When Martha (Elizabeth Olsen) escapes from a commune, she goes to stay with her sister but struggles to adapt to normal life. As she continues to alienate herself from those around her, her grip on reality gets looser and looser.
MMMM is apparently loosely based on the Manson Family cult, which gives the film a much more sinister undertone, one that comes to the forefront as the film progresses. We see Martha’s experiences in the commune through a series of flashbacks, each of which gets progressively unsettling. And it’s ‘unsettling’ that best describes the film. There’s not much to scare, but plenty to unnerve thanks in part to the remote rural setting and constant perturbing use of sound.
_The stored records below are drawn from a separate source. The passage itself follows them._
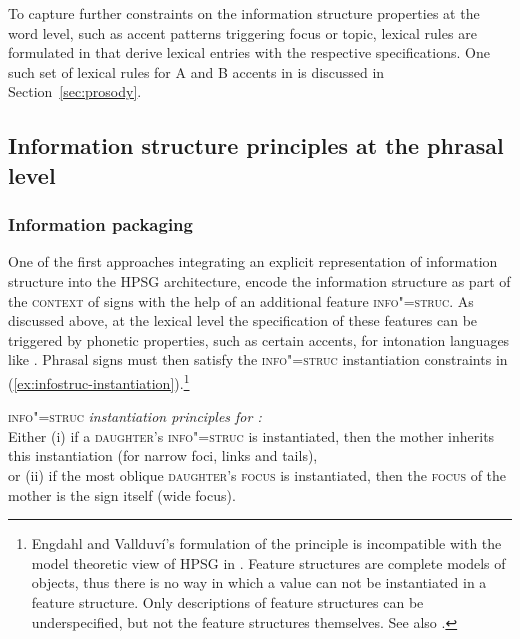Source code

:\documentclass[output=paper,biblatex,babelshorthands,newtxmath,draftmode,colorlinks,citecolor=brown]{langscibook}
\begin{document}
\largerpage[2]
To capture further constraints on the information structure properties
at the word level, such as accent patterns triggering focus or topic,
lexical rules are formulated in  that derive lexical entries with the
respective specifications. One such set of lexical rules for A and B
accents in  is discussed in Section~\ref{sec:prosody}.

\subsection{Information structure principles at the phrasal level}
\label{sec:infostruc-phrase}

\subsubsection{Information packaging \citep{EV96a}}

One of the first approaches integrating an explicit representation of
information structure into the HPSG architecture, \citet{EV96a} encode
the information structure as part of the  \textsc{context} of signs
with the help of an additional feature \textsc{info"=struc}. As
discussed above, at the lexical level the specification of these
features can be triggered by phonetic properties, such as certain
accents, for intonation languages like . Phrasal signs must
then satisfy the \textsc{info"=struc} instantiation constraints in
(\ref{ex:infostruc-instantiation}).\footnote{Engdahl and Vallduví’s formulation of
the principle is incompatible with the model theoretic view of HPSG in .
Feature structures are complete models of objects, thus there is no way
in which a value can not be instantiated in a feature structure. Only descriptions
of feature structures can be underspecified, but not the feature
structures themselves. See also .}

\eanoraggedright
\label{ex:infostruc-instantiation} \textsc{info"=struc} \textit{instantiation principles for :}\\
Either (i) if a \textsc{daughter}'s \textsc{info"=struc} is instantiated, then the mother inherits this instantiation (for narrow foci, links and tails),\\
or (ii) if the most oblique \textsc{daughter}'s \textsc{focus} is instantiated, then the \textsc{focus} of the mother is the sign itself (wide focus).
\z
\end{document}
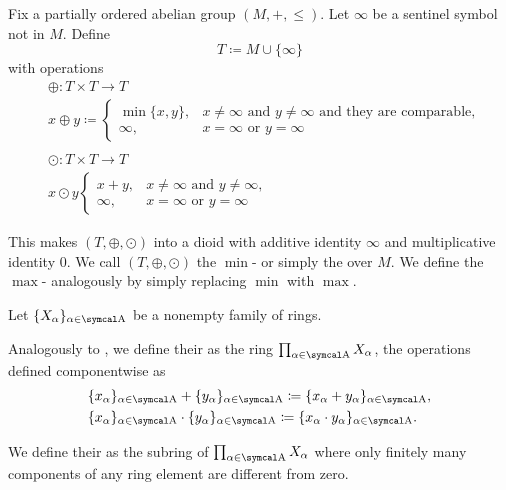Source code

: \begin{definition}\label{def:tropical_semiring}\cite{nLab:tropical_semiring}
  Fix a partially ordered abelian group \( (M, +, \leq) \). Let \( \infty \) be a sentinel symbol not in \( M \). Define
  \begin{equation*}
    T \coloneqq M \cup \{ \infty \}
  \end{equation*}
  with operations
  \begin{align*}
    &\oplus: T \times T \to T \\
    &x \oplus y \coloneqq \begin{cases}
      \min \{ x, y \}, &x \neq \infty \text{ and } y \neq \infty \text{ and they are comparable}, \\
      \infty,     &x = \infty \text{ or } y = \infty
    \end{cases} \\
    \\
    &\odot: T \times T \to T \\
    &x \odot y \begin{cases}
      x + y,  &x \neq \infty \text{ and } y \neq \infty, \\
      \infty, &x = \infty \text{ or } y = \infty
    \end{cases}
  \end{align*}

  This makes \( (T, \oplus, \odot) \) into a dioid with additive identity \( \infty \) and multiplicative identity \( 0 \). We call \( (T, \oplus, \odot) \) the \( \min \)- or simply the  over \( M \). We define the \( \max \)- analogously by simply replacing \( \min \) with \( \max \).
\end{definition}

\begin{definition}\label{def:semiring_direct_product}
  Let \( \{ X_\al \}_{\al \in \CA} \) be a nonempty family of rings.

  Analogously to , we define their  as the ring \( \prod_{\al \in \CA} X_\al \), the operations defined componentwise as
  \begin{align*}
    &\{ x_\al \}_{\al \in \CA} + \{ y_\al \}_{\al \in \CA}
    \coloneqq
    \{ x_\al + y_\al \}_{\al \in \CA}, \\
    &\{ x_\al \}_{\al \in \CA} \cdot \{ y_\al \}_{\al \in \CA}
    \coloneqq
    \{ x_\al \cdot y_\al \}_{\al \in \CA}.
  \end{align*}

  We define their  as the subring of \( \prod_{\al \in \CA} X_\al \) where only finitely many components of any ring element are different from zero.
\end{definition}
It can be rather slow paced at times and the distinction between present and past is sometimes (deliberately?) ambiguous, which may prove slightly confusing. The film’s conclusion is also likely to be contentious for many. Without giving too much away, it’s hugely open-ended and relies on the audience to fill in quite a few gaps. This abrupt ending may be frustrating for some but it does leave you mulling over the various interpretations and the possibilities of what may or may not happen.
This is Elizabeth Olsen’s second picture after 2011’s Silent House and she does a superb job throughout. As Martha (Marcy May & Marlene are names she picks up in the commune) she is perfectly on edge at all times, whilst John Hawkes as commune leader Patrick is also excellent.
MMMM is not an easy watch but it’s one that gives more the more you invest in it. Its quirky Instagrammed look becomes slightly tiresome and you do have to work hard at times, but there’s enough here to keep you intrigued to the end.